The kinetics of radiolabeled heat-aggregated human IgG (AHIgG125I) were studied in rats with passive Heymann's nephritis (PHN) induced 72 hr previously with decomplemented rabbit antiserum to rat FX1A. Control rats were injected with decomplemented normal rabbit serum (NRS). Following administration of AHIgG125I (40 mg per 100 g of body wt) control and FX1A animals were sacrificed in groups of five each at 2, 4, 8, 16, and 24 hr and kidney, liver, spleen, lung, plasma, and blood cells obtained. 131I-Labeled human serum albumin (HSA131I) was administered prior to sacrifice as a plasma marker. In FX1A rats the following observations were made in comparison with control rats: (1) A decrease in the concentration of AHIgG125I in glomeruli was observed at 2, 4, and 8 hr after administration; (2) a significant increase in clearance reflected by a decrease in the concentration of plasma trichloroacetic acid (TCA)-precipitable radioactivity, and AHIgG125I (greater than 7 S) was present; (3) a significant increase in non-TCA-precipitable radioactivity in plasma and blood cells at most time periods; and (4) decreased concentrations of AHIgG125I in liver and spleen but not lung. The specificity of these observations was supported in separate experiments by the lack of any difference in the plasma levels of TCA-precipitable radioactivity after administration of radiolabeled albumin to FX1A and control rats.
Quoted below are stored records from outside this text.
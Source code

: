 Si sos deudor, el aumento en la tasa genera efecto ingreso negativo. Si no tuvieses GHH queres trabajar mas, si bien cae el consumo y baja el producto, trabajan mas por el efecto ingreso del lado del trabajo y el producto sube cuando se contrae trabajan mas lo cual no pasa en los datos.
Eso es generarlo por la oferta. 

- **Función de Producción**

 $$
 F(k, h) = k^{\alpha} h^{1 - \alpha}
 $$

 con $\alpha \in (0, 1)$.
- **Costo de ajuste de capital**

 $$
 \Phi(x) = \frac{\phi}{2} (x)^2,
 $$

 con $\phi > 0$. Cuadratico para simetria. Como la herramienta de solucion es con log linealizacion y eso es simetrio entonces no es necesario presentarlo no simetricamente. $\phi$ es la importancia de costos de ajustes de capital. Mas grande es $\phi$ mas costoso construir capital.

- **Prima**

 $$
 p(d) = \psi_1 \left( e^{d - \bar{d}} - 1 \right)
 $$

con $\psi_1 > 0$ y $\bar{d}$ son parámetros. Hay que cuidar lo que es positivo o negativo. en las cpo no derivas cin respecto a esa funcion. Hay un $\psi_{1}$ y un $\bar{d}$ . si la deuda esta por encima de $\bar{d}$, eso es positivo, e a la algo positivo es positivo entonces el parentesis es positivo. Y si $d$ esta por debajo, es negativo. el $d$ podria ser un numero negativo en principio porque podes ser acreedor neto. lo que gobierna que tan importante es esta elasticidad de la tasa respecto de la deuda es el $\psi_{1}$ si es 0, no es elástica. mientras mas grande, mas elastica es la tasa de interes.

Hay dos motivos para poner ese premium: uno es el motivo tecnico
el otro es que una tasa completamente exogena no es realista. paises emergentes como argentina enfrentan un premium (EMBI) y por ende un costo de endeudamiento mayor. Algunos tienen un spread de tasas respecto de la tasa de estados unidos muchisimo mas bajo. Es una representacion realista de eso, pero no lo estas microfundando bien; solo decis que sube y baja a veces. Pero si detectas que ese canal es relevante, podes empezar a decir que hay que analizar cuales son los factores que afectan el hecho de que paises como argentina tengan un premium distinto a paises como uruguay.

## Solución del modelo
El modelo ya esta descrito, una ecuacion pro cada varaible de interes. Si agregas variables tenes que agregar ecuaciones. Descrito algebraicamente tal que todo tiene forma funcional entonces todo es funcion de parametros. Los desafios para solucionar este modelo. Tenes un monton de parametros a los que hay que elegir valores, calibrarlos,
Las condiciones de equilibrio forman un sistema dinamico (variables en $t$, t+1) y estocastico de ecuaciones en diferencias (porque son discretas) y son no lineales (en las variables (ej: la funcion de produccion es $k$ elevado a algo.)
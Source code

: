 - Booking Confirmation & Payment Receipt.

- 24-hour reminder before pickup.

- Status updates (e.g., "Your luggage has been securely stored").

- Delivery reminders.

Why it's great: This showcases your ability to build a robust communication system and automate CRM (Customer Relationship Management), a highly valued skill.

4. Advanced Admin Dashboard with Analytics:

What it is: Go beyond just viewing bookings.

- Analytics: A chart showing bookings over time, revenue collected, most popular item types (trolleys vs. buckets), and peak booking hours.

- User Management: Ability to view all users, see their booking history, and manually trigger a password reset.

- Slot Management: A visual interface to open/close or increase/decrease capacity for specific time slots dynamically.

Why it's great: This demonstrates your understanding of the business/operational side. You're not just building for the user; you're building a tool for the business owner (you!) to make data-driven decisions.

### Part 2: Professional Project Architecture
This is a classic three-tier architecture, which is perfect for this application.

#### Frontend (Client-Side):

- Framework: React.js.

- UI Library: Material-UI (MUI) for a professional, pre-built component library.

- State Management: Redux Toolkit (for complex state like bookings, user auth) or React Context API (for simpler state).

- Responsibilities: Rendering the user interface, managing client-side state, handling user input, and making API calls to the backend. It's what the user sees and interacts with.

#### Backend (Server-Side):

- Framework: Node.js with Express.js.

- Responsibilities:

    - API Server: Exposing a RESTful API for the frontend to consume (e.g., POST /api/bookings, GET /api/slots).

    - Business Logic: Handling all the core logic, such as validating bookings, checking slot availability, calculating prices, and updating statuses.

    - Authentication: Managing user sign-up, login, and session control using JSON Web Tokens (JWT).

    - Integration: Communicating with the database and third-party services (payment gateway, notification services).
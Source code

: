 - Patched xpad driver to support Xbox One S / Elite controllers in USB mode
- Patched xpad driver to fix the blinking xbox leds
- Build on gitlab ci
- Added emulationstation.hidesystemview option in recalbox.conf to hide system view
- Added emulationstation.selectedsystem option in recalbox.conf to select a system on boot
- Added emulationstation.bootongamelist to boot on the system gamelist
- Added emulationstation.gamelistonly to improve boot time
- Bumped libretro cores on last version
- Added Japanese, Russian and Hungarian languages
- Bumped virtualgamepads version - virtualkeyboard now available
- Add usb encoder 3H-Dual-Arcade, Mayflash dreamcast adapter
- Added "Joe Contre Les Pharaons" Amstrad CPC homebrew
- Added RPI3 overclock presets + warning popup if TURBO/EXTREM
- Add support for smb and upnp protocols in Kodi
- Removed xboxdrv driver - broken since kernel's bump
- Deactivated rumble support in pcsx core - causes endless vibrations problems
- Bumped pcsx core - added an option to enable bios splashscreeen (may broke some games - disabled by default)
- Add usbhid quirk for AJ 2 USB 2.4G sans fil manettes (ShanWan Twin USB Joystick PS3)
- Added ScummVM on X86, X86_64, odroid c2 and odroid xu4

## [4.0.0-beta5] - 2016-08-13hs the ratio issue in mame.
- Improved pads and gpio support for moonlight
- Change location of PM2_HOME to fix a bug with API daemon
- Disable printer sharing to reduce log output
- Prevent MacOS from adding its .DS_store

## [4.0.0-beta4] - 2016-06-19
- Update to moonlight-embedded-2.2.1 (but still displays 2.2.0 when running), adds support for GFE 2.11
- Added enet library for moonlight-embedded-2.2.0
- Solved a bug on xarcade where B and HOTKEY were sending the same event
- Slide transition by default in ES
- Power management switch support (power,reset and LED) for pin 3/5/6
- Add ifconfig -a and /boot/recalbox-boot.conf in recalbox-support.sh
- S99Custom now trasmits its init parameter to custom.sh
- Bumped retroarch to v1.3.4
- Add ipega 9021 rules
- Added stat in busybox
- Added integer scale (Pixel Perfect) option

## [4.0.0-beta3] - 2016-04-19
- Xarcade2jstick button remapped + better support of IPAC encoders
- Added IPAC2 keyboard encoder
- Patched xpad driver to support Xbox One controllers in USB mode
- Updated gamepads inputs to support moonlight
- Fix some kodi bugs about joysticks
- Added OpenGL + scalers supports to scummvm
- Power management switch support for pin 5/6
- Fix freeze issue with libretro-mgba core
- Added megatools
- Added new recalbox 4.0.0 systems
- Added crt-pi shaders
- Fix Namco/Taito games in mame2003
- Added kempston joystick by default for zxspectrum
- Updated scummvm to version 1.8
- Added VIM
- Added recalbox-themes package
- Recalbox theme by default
Studies in FX1A and control rats revealed no differences in body weight, kidney weight, hematocrit, blood volume, urine output, glomerular filtration rate, renal blood flow, or renal vascular resistance. A slight increase in urinary rat albumin excretion was observed in FX1A rats. The lower values of AHIgG125I observed in plasma, liver, and spleen associated with increased levels of non-TCA-precipitable radioactivity in plasma and blood cells suggest enhanced catabolism of AHIgG125I in FX1A rats, leading to decreased localization within the mesangium.
用已去除补体的兔抗大鼠FX1A抗血清于72小时前诱导产生被动型海曼肾炎(PHN)的大鼠,研究放射性标记的热聚集人IgG(AHIgG125I)的动力学。对照大鼠注射已去除补体的正常兔血清(NRS)。给予AHIgG125I(每100克体重40毫克)后,分别于2、4、8、16和24小时,将对照和FX1A组的动物每组5只处死,并获取肾脏、肝脏、脾脏、肺、血浆和血细胞。在处死前给予131I标记的人血清白蛋白(HSA131I)作为血浆标志物。与对照大鼠相比,在FX1A大鼠中观察到以下情况:(1)给药后2、4和8小时,肾小球中AHIgG125I的浓度降低;(2)清除率显著增加,表现为血浆三氯乙酸(TCA)可沉淀放射性以及AHIgG125I(大于7S)浓度降低;(3)在大多数时间段,血浆和血细胞中非TCA可沉淀放射性显著增加;(4)肝脏和脾脏中AHIgG125I浓度降低,但肺中未降低。在单独实验中,给FX1A大鼠和对照大鼠注射放射性标记白蛋白后,血浆中TCA可沉淀放射性水平没有差异,支持了这些观察结果的特异性。对FX1A大鼠和对照大鼠的研究表明,它们在体重、肾脏重量、血细胞比容、血容量、尿量、肾小球滤过率、肾血流量或肾血管阻力方面没有差异。在FX1A大鼠中观察到尿大鼠白蛋白排泄略有增加。血浆、肝脏和脾脏中AHIgG125I值较低,同时血浆和血细胞中非TCA可沉淀放射性水平升高,这表明FX1A大鼠中AHIgG125I的分解代谢增强,导致系膜内定位减少。